That one heart-stopping photograph instantly resonated with millions, perhaps in part because Alan looks like every peaceful, fragile preschooler we’ve ever seen lying asleep on his tummy. There was something so familiar and accessible about his pose in death, yet the truth, as the accompanying reports made clear, was so much more dark and sad.

This is the power that imagery and storytelling can offer. Written policy about private-sponsorship applications and refugee-resettlement trends and the role of the United Nations in statelessness and shifts in Ottawa’s asylum criteria are too complex for must of us to grasp, yet that one terrible image (by Turkish photographer Nilüfer Demir) goes beyond our rational understanding of geopolitics to connect us instantly and deeply with the emotional truth at the heart of the issue. There’s truth, and then there’s truth.

As storytellers here at Echo, we think deeply about the elements of narrative. We don’t often work with world-changing images like the one of little Alan Kurdi, but we do come across all the joys and tragedies that life has to offer. The miracle of birth. The devastation of illness and death. Fortunes won and lost. Love, betrayal, discovery, invention, conquest, loss.

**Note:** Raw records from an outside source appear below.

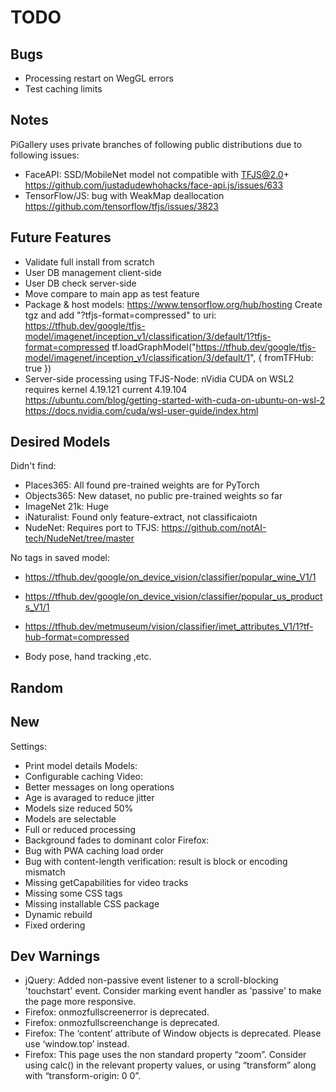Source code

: # TODO

## Bugs

- Processing restart on WegGL errors
- Test caching limits

## Notes

PiGallery uses private branches of following public distributions due to following issues:

- FaceAPI: SSD/MobileNet model not compatible with TFJS@2.0+  
  <https://github.com/justadudewhohacks/face-api.js/issues/633>
- TensorFlow/JS: bug with WeakMap deallocation  
  <https://github.com/tensorflow/tfjs/issues/3823>

## Future Features

- Validate full install from scratch
- User DB management client-side
- User DB check server-side
- Move compare to main app as test feature
- Package & host models: https://www.tensorflow.org/hub/hosting
  Create tgz and add "?tfjs-format=compressed" to uri: <https://tfhub.dev/google/tfjs-model/imagenet/inception_v1/classification/3/default/1?tfjs-format=compressed>
  tf.loadGraphModel("https://tfhub.dev/google/tfjs-model/imagenet/inception_v1/classification/3/default/1", { fromTFHub: true })
- Server-side processing using TFJS-Node: nVidia CUDA on WSL2 requires kernel 4.19.121 current 4.19.104  
  <https://ubuntu.com/blog/getting-started-with-cuda-on-ubuntu-on-wsl-2>  
  <https://docs.nvidia.com/cuda/wsl-user-guide/index.html>  

## Desired Models

Didn't find:

- Places365: All found pre-trained weights are for PyTorch
- Objects365: New dataset, no public pre-trained weights so far
- ImageNet 21k: Huge
- iNaturalist: Found only feature-extract, not classificaiotn
- NudeNet: Requires port to TFJS: <https://github.com/notAI-tech/NudeNet/tree/master>

No tags in saved model:
- <https://tfhub.dev/google/on_device_vision/classifier/popular_wine_V1/1>
- <https://tfhub.dev/google/on_device_vision/classifier/popular_us_products_V1/1>
- <https://tfhub.dev/metmuseum/vision/classifier/imet_attributes_V1/1?tf-hub-format=compressed>

- Body pose, hand tracking ,etc.

## Random

## New

Settings:
- Print model details
Models:
- Configurable caching
Video:
- Better messages on long operations
- Age is avaraged to reduce jitter
- Models size reduced 50%
- Models are selectable
- Full or reduced processing
- Background fades to dominant color
Firefox:
- Bug with PWA caching load order
- Bug with content-length verification: result is block or encoding mismatch
- Missing getCapabilities for video tracks
- Missing some CSS tags
- Missing installable
CSS package
- Dynamic rebuild
- Fixed ordering

## Dev Warnings

- jQuery: Added non-passive event listener to a scroll-blocking 'touchstart' event. Consider marking event handler as 'passive' to make the page more responsive.
- Firefox: onmozfullscreenerror is deprecated.
- Firefox: onmozfullscreenchange is deprecated.
- Firefox: The ‘content’ attribute of Window objects is deprecated.  Please use ‘window.top’ instead.
- Firefox: This page uses the non standard property “zoom”. Consider using calc() in the relevant property values, or using “transform” along with “transform-origin: 0 0”.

In telling these very human stories, we start with the big questions: what is really at the heart of events? Who are the heroes? Who is the audience? How do lives change? As we develop our print and electronic projects, we spend a lot of time gathering information — interviewing, researching, visiting photo archives — and organizing it to create the most powerful and absorbing account possible.

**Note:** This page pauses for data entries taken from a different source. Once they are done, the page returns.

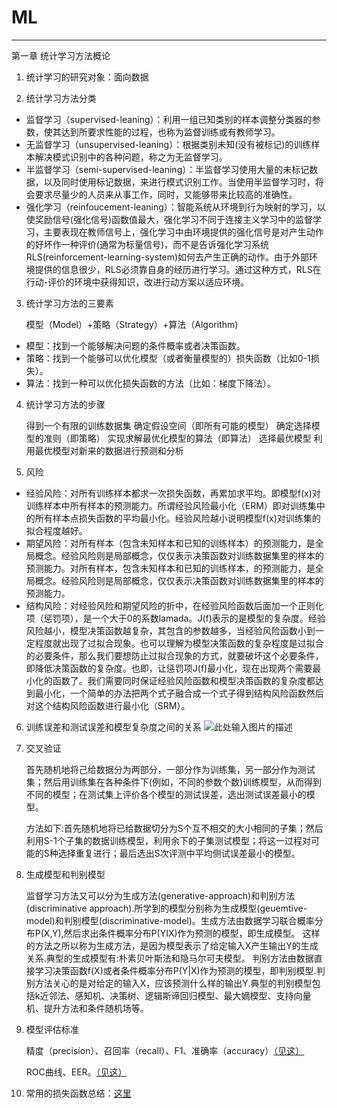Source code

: ﻿# ML


---

第一章 统计学习方法概论

1. 统计学习的研究对象：面向数据

2. 统计学习方法分类

 - 监督学习（supervised-leaning）：利用一组已知类别的样本调整分类器的参数，使其达到所要求性能的过程，也称为监督训练或有教师学习。
 - 无监督学习（unsupervised-leaning）：根据类别未知(没有被标记)的训练样本解决模式识别中的各种问题，称之为无监督学习。
 - 半监督学习（semi-supervised-leaning）：半监督学习使用大量的未标记数据，以及同时使用标记数据，来进行模式识别工作。当使用半监督学习时，将会要求尽量少的人员来从事工作，同时，又能够带来比较高的准确性。
 - 强化学习（reinfoucement-leaning）：智能系统从环境到行为映射的学习，以使奖励信号(强化信号)函数值最大，强化学习不同于连接主义学习中的监督学习，主要表现在教师信号上，强化学习中由环境提供的强化信号是对产生动作的好坏作一种评价(通常为标量信号)，而不是告诉强化学习系统RLS(reinforcement-learning-system)如何去产生正确的动作。由于外部环境提供的信息很少，RLS必须靠自身的经历进行学习。通过这种方式，RLS在行动-评价的环境中获得知识，改进行动方案以适应环境。

3. 统计学习方法的三要素

    模型（Model）+策略（Strategy）+算法（Algorithm)
 - 模型：找到一个能够解决问题的条件概率或者决策函数。
 - 策略：找到一个能够可以优化模型（或者衡量模型的）损失函数（比如0-1损失）。
 - 算法：找到一种可以优化损失函数的方法（比如：梯度下降法）。

4. 统计学习方法的步骤
    
    得到一个有限的训练数据集
    确定假设空间（即所有可能的模型）
    确定选择模型的准则（即策略）
    实现求解最优化模型的算法（即算法）
    选择最优模型
    利用最优模型对新来的数据进行预测和分析

5. 风险

 - 经验风险：对所有训练样本都求一次损失函数，再累加求平均。即模型f(x)对训练样本中所有样本的预测能力。所谓经验风险最小化（ERM）即对训练集中的所有样本点损失函数的平均最小化。经验风险越小说明模型f(x)对训练集的拟合程度越好。
 - 期望风险：对所有样本（包含未知样本和已知的训练样本）的预测能力，是全局概念。经验风险则是局部概念，仅仅表示决策函数对训练数据集里的样本的预测能力。对所有样本，包含未知样本和已知的训练样本，的预测能力，是全局概念。经验风险则是局部概念，仅仅表示决策函数对训练数据集里的样本的预测能力。
 - 结构风险：对经验风险和期望风险的折中，在经验风险函数后面加一个正则化项（惩罚项），是一个大于0的系数lamada。J(f)表示的是模型的复杂度。经验风险越小，模型决策函数越复杂，其包含的参数越多，当经验风险函数小到一定程度就出现了过拟合现象。也可以理解为模型决策函数的复杂程度是过拟合的必要条件，那么我们要想防止过拟合现象的方式，就要破坏这个必要条件，即降低决策函数的复杂度。也即，让惩罚项J(f)最小化，现在出现两个需要最小化的函数了。我们需要同时保证经验风险函数和模型决策函数的复杂度都达到最小化，一个简单的办法把两个式子融合成一个式子得到结构风险函数然后对这个结构风险函数进行最小化（SRM）。

6. 训练误差和测试误差和模型复杂度之间的关系
        ![此处输入图片的描述][1]

7. 交叉验证

    首先随机地将己给数据分为两部分，一部分作为训练集，另一部分作为测试集；然后用训练集在各种条件下(例如，不同的参数个数)训练模型，从而得到不同的模型；在测试集上评价各个模型的测试误差，选出测试误差最小的模型。
    
    方法如下:首先随机地将已给数据切分为S个互不相交的大小相同的子集；然后利用S-1个子集的数据训练模型，利用余下的子集测试模型；将这一过程对可能的S种选择重复进行；最后选出S次评测中平均侧试误差最小的模型。
    
8. 生成模型和判别模型

    监督学习方法又可以分为生成方法(generative-approach)和判别方法(discriminative approach).所学到的模型分别称为生成模型(geuemtive-model)和判别模型(discriminative-model)。生成方法由数据学习联合概率分布P(X,Y),然后求出条件概率分布P(YIX)作为预测的模型，即生成模型。
    这样的方法之所以称为生成方法，是因为模型表示了给定输入X产生输出Y的生成关系.典型的生成模型有:朴素贝叶斯法和隐马尔可夫模型。
    判别方法由数据直接学习决策函数f(X)或者条件概率分布P(Y|X)作为预测的模型，即判别模型.判别方法关心的是对给定的输入X，应该预测什么样的输出Y.典型的判别模型包括k近邻法、感知机、决策树、逻辑斯谛回归模型、最大嫡模型、支持向量机、提升方法和条件随机场等。
    
9. 模型评估标准

    精度（precision）、召回率（recall）、F1、准确率（accuracy）[（见这）][2]
    
    ROC曲线、EER。[（见这）][3]

10. 常用的损失函数总结：[这里][4]


  

    

 


  [1]: http://images0.cnblogs.com/blog/790160/201507/261025547016873.png
  [2]: http://blog.sina.com.cn/s/blog_900690c60101czyo.html
  [3]: https://zh.wikipedia.org/wiki/ROC%E6%9B%B2%E7%BA%BF
  [4]: https://www.cnblogs.com/luxiao/p/5783017.html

We’ve been fascinated to watch the very human and compassionate outpouring of response to Alan Kurdi’s young life, and the growing interest that has ensued for all such victims of the global refugee crisis. One group here in our hometown has recently piqued our interest as it hopes to harness storytelling’s connective power. The multimedia website and digital report Neverhome.ca is certainly not shy in its criticism of Stephen Harper and the changes that have taken place to the country’s immigration policies since he took office nine years ago. But with its savvy use of writing, video, informative links and infographics, it makes for a compelling case study for any group that wants to convey complex information and emotion to a broad audience.

The Never Home project reminds us of two things. If a picture is worth a thousand words, a video can be worth a million.

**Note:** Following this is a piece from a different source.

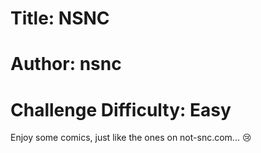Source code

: # Title: NSNC
# Author: nsnc
# Challenge Difficulty: Easy

Enjoy some comics, just like the ones on not-snc.com... :cry:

And given that timing is everything, it’s essential to have your story elements already captured. The group’s organizers had been working for over a year to interview refugees and research policy when the unforeseen tragedy of the Kurdi family captured the attention of the country. The first-person accounts they had on tap can only further conversations — in an emotionally resonant way. “I cried a few times,” journalist Nicky Young told the Toronto Star, in discussing his work on the project. “After doing all these [interviews], I realized [immigration] status is everything some people think about. I learned how I’d taken my status, my citizenship, for granted.”

It’s not a happy ending. But by taking us all to the next level of a very true and very human story, it is one with great potential.